Tatweer developed a programme to assess schools’ progress and the role of administrators and teachers in the school’s educational mission.
“Schools don’t know how to assess their own situation,” Albilaly said. “Now (administrators) know they should depend on themselves to change their schools. The programme is a model for leadership. They know exactly what they should do. It’s like a map for them to plan.”
The Tatweer programme has proved to be a success at the experimental stage and the Education Ministry wants to copy it for other schools. The Tatweer plan has mushroomed from the initial 50 schools to about 900.
While Albilaly said changing the teaching and administrative culture in public schools will lead to better education for students, she acknowledged that she has been unable to chart students’ progress.
Traditionally, Saudi public schools had focused on memorisation with little interaction between student and teacher. Saudi publications were the textbooks of choice, which limited students’ view of the world. Much of that has changed with the introduction of computers, access to the internet and use of international textbooks. Students are more engaged with their teachers. Laptops encourage performance tasks that can be measured by instructors, although data on success rates continue to be elusive.
“Before, nobody was trained to deal with cooperative learning,” Albilaly said. “That has changed as students respond to teachers now.”
Educators such as Albilaly argue that a primary goal to boast student performance is to change the infrastructure of school administrations but methodology in teaching English remains an obstacle.
English reading comprehension, writing and even the ethics of learning are tough nuts to crack, according to Murjan.

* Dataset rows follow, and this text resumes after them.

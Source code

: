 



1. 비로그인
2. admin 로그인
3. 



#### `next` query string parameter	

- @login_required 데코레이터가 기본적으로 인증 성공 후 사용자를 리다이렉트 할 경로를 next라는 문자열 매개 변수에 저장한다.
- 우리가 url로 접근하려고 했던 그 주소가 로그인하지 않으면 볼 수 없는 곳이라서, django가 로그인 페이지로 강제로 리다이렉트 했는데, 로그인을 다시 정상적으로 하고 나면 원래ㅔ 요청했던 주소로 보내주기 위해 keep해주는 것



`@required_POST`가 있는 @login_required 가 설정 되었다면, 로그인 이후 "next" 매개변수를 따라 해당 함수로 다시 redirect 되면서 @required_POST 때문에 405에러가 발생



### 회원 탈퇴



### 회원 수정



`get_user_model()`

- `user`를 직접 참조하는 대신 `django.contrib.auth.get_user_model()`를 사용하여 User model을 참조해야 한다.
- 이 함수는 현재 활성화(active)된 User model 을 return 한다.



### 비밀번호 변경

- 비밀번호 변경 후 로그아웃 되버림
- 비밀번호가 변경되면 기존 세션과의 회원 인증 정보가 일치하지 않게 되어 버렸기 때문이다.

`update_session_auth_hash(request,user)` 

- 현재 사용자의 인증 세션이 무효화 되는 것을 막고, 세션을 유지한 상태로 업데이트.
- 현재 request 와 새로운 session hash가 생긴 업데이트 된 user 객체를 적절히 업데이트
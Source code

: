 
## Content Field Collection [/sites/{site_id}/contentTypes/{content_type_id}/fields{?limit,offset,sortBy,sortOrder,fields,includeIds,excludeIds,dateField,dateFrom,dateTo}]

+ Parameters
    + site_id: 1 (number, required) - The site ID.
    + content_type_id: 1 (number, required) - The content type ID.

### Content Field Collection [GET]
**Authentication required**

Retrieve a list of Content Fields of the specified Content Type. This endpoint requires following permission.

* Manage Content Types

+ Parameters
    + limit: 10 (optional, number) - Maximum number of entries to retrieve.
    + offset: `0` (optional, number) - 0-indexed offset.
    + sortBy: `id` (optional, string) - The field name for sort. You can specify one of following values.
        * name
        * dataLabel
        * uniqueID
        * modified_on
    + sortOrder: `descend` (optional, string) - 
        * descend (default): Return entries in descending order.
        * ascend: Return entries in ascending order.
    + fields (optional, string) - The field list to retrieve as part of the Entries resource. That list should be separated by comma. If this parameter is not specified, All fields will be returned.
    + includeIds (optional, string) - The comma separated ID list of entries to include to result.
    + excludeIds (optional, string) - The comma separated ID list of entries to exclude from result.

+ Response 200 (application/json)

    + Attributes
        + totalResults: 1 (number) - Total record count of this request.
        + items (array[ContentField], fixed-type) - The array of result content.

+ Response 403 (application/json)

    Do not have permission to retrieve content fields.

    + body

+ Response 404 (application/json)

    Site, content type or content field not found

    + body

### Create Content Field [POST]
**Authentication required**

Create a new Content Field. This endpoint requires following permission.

“Students don’t always do the work,” he said. “I ask them to write something and they go to Google translate and then copy and paste their work.”
Once public school administrators have established a thorough method of reviewing teachers’ performances, Albilaly said she expects student progress evaluations to follow. It will lead to better English instruction.
“The first step is for administrators and teachers to learn how to evaluate themselves,” she said.